== Recorded data ==

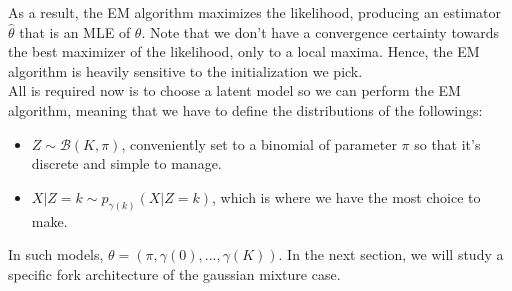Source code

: As a result, the EM algorithm maximizes the likelihood, producing an estimator $\widehat{\theta}$ that is an MLE of $\theta$.
Note that we don't have a convergence certainty towards the best maximizer of the likelihood, only to a local maxima.
Hence, the EM algorithm is heavily sensitive to the initialization we pick. \\

All is required now is to choose a latent model so we can perform the EM algorithm, meaning that we have to define the distributions of the followings:
\begin{itemize}
    \item $Z \sim \mathcal{B}(K, \pi)$, conveniently set to a binomial of parameter $\pi$ so that it's discrete and simple to manage.
    \item $X|Z=k \sim p_{\gamma(k)}(X|Z=k)$, which is where we have the most choice to make.
\end{itemize}

In such models, $\theta = (\pi, \gamma(0), ..., \gamma(K))$.
In the next section, we will study a specific fork architecture of the gaussian mixture case.
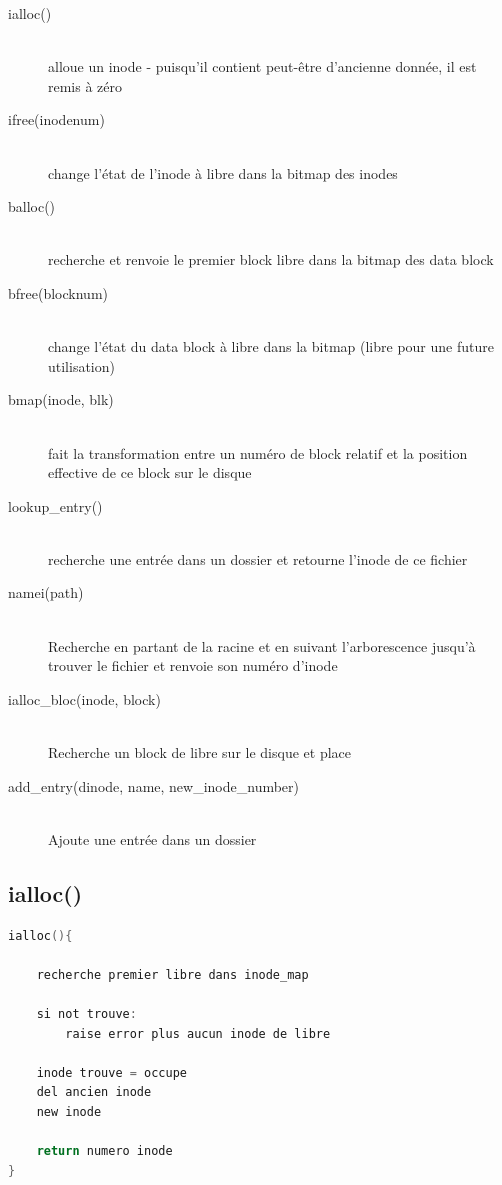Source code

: \documentclass[a4paper,12pt]{article}
\begin{document}
\begin{description}
\item[ialloc()] \hfill \\
	alloue un inode - puisqu'il contient peut-être d'ancienne donnée, il est remis à zéro
\item[ifree(inodenum)] \hfill \\
	change l'état de l'inode à libre dans la bitmap des inodes
\item[balloc()] \hfill \\
	recherche et renvoie le premier block libre dans la bitmap des data block
\item[bfree(blocknum)] \hfill \\
	change l'état du data block à libre dans la bitmap (libre pour une future utilisation)
\item[bmap(inode, blk)] \hfill \\
	fait la transformation entre un numéro de block relatif et la position effective de ce block sur le disque
\item[lookup\_entry()] \hfill \\
	recherche une entrée dans un dossier et retourne l'inode de ce fichier
\item[namei(path)] \hfill \\
	Recherche en partant de la racine et en suivant l'arborescence jusqu'à trouver le fichier et renvoie son numéro d'inode
\item[ialloc\_bloc(inode, block)] \hfill \\
	Recherche un block de libre sur le disque et place 
\item[add\_entry(dinode, name, new\_inode\_number)] \hfill \\
	Ajoute une entrée dans un dossier
\end{description}


\subsection*{ialloc()}

\begin{lstlisting}[language=C, caption=pseudo code ialloc()()]
ialloc(){

	recherche premier libre dans inode_map
	
	si not trouve:
		raise error plus aucun inode de libre
	
	inode trouve = occupe
	del ancien inode
	new inode
	
	return numero inode
}
\end{lstlisting}
\end{document}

===

*Required work*:
Copy the stretch of the records above that runs from the line with "All is required" through the line with "simple to manage.". Both end lines belong in the copy, and nothing else does.

*Task response*:
All is required now is to choose a latent model so we can perform the EM algorithm, meaning that we have to define the distributions of the followings:
\begin{itemize}
    \item $Z \sim \mathcal{B}(K, \pi)$, conveniently set to a binomial of parameter $\pi$ so that it's discrete and simple to manage.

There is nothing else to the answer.